You're trying to put me off, aren't you ?

Actually, the link that Michael gave to the 'homemade' CNC mill was equally off-putting. He was creating a G-code file, and then editing it in MS Word to replace half the commands with something suitable for his punch, which is not a drill.

Guess it's back to laser-cutting rivet holes and inserting individual rivets. . .


----------



## toddalin (Jan 4, 2008)

Pete Thornton said:


> You're trying to put me off, aren't you ?
> 
> Actually, the link that Michael gave to the 'homemade' CNC mill was equally off-putting. He was creating a G-code file, and then editing it in MS Word to replace half the commands with something suitable for his punch, which is not a drill.
> 
> Guess it's back to laser-cutting rivet holes and inserting individual rivets. . .

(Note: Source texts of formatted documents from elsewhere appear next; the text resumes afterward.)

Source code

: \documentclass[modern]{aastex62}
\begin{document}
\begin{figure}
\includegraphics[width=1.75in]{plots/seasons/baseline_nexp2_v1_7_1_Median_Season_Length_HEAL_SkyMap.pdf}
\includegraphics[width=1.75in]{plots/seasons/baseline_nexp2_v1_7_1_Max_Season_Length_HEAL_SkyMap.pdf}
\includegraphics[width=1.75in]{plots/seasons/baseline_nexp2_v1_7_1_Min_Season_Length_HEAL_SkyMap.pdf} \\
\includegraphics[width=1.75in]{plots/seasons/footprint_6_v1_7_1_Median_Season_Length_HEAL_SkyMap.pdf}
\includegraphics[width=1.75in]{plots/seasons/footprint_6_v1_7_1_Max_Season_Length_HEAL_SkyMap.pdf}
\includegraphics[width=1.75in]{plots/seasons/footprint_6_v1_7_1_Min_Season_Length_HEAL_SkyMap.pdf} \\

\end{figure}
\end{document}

While some CAD programs can produce the g-code, most require at least a bit of manipulation to make it "machine specific." This is easily done, post processing, in Word, Notepad, or any other text editor.

I don't have a CAD program and use the G-simple program (freeware) I linked too, but the free version has some limitations (can't pause during the operation and limits on the number of lines of code), but this can be gotten around by running multiple programs for the same piece and I don't run sophisticated programs.

If you want to give it a try, download the G-simple program and give it a try. The hardest part is getting the "tool post" set up properly, but once you get beyond that, it's not difficult, though it is time consuming.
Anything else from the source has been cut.